Real estate broker Mike Woods of MS Woods Real Estate recently stated, “My opinion is that the bottom of the central Indiana housing market (in terms of average selling price) has already occurred. It happened in late in 2008 and early in 2009.”
Woods also points out that the “central Indiana housing market never had the wild appreciation that occurred in a lot of the major cities and on the coasts. We just didn’t have as far to fall as they did.”
The following chart shows that median home prices over this same period also hit bottom in February, 2009.
But put aside actual market data for a moment and consider how mortgage interest rates affect a buyer’s purchasing power literally overnight.
- Although the principle+interest payment of $760 is the same in all cases, purchasing power drops as rates rise.
- For example, a $150,000 loan at 4.5 percent is equivalent to a $138,000 loan at 5.25 percent.
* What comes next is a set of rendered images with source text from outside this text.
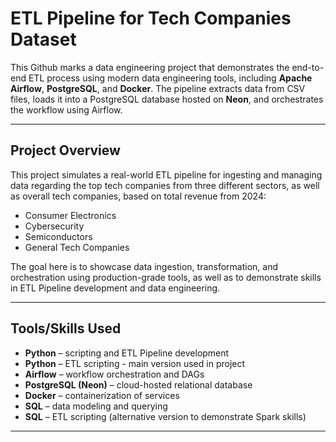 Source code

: 
# ETL Pipeline for Tech Companies Dataset

This Github marks a data engineering project that demonstrates the end-to-end ETL process using modern data engineering tools, including **Apache Airflow**, **PostgreSQL**, and **Docker**. The pipeline extracts data from CSV files, loads it into a PostgreSQL database hosted on **Neon**, and orchestrates the workflow using Airflow.

---

## Project Overview

This project simulates a real-world ETL pipeline for ingesting and managing data regarding the top tech companies from three different sectors, as well as overall tech companies, based on total revenue from 2024:

- Consumer Electronics
- Cybersecurity
- Semiconductors
- General Tech Companies

The goal here is to showcase data ingestion, transformation, and orchestration using production-grade tools, as well as to demonstrate skills in ETL Pipeline development and data engineering.

---

## Tools/Skills Used

- **Python** – scripting and ETL Pipeline development
- **Python** – ETL scripting - main version used in project
- **Airflow** – workflow orchestration and DAGs
- **PostgreSQL (Neon)** – cloud-hosted relational database
- **Docker** – containerization of services
- **SQL** – data modeling and querying
- **SQL** – ETL scripting (alternative version to demonstrate Spark skills)
---
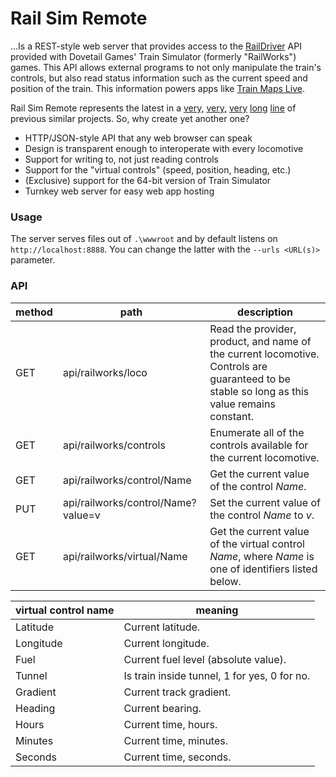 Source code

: # Rail Sim Remote

...Is a REST-style web server that provides access to the
[RailDriver](http://raildriver.com/products/raildriver.php) API provided with
Dovetail Games' Train Simulator (formerly "RailWorks") games. This API allows
external programs to not only manipulate the train's controls, but also read
status information such as the current speed and position of the train. This
information powers apps like
[Train Maps Live](https://web.archive.org/web/20180704124447/http://haywardstudios.co.uk/train-maps-live/).

Rail Sim Remote represents the latest in a
[very,](https://github.com/cheesestraws/rdip)
[very,](https://github.com/alios/raildriver)
[very](https://www.trainsim.com/vbts/showthread.php?325000-TSConductor-Train-Simulator-TCP-Interface)
[long](https://github.com/piotrkilczuk/py-raildriver)
[line](https://github.com/reallyinsane/trainsimulator-controller)
of previous similar projects. So, why create yet another one?

* HTTP/JSON-style API that any web browser can speak
* Design is transparent enough to interoperate with every locomotive
* Support for writing to, not just reading controls
* Support for the "virtual controls" (speed, position, heading, etc.)
* (Exclusive) support for the 64-bit version of Train Simulator
* Turnkey web server for easy web app hosting

### Usage

The server serves files out of `.\wwwroot` and by default listens on
`http://localhost:8888`. You can change the latter with the `--urls <URL(s)>`
parameter.

### API

| method | path | description |
| --- | --- | --- |
| GET | api/railworks/loco | Read the provider, product, and name of the current locomotive. Controls are guaranteed to be stable so long as this value remains constant. |
| GET | api/railworks/controls | Enumerate all of the controls available for the current locomotive. |
| GET | api/railworks/control/Name | Get the current value of the control *Name*. |
| PUT | api/railworks/control/Name?value=v | Set the current value of the control *Name* to *v*. |
| GET | api/railworks/virtual/Name | Get the current value of the virtual control *Name*, where *Name* is one of identifiers listed below. |

| virtual control name | meaning |
| --- | --- |
| Latitude | Current latitude. |
| Longitude | Current longitude. |
| Fuel | Current fuel level (absolute value). |
| Tunnel | Is train inside tunnel, 1 for yes, 0 for no. |
| Gradient | Current track gradient. |
| Heading | Current bearing. |
| Hours | Current time, hours. |
| Minutes | Current time, minutes. |
| Seconds | Current time, seconds. |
Just a 2-percent increase equals a whopping $30K difference.
- Think rates can’t go up? Not only do mortgage rates change throughout the day, they can change significantly overnight, depending on market forces that cannot be predicted.
- All it takes is the right kind of economic report to send long-term rates soaring. But as the above chart clearly shows, they do not have to “soar” in order to have a significant effect.
In closing, the above data suggests the market hit bottom in February, 2009. Combine this actual data with the very real possibility that interest rates could rise at any time and there is a strong case to be made for buying now rather than later.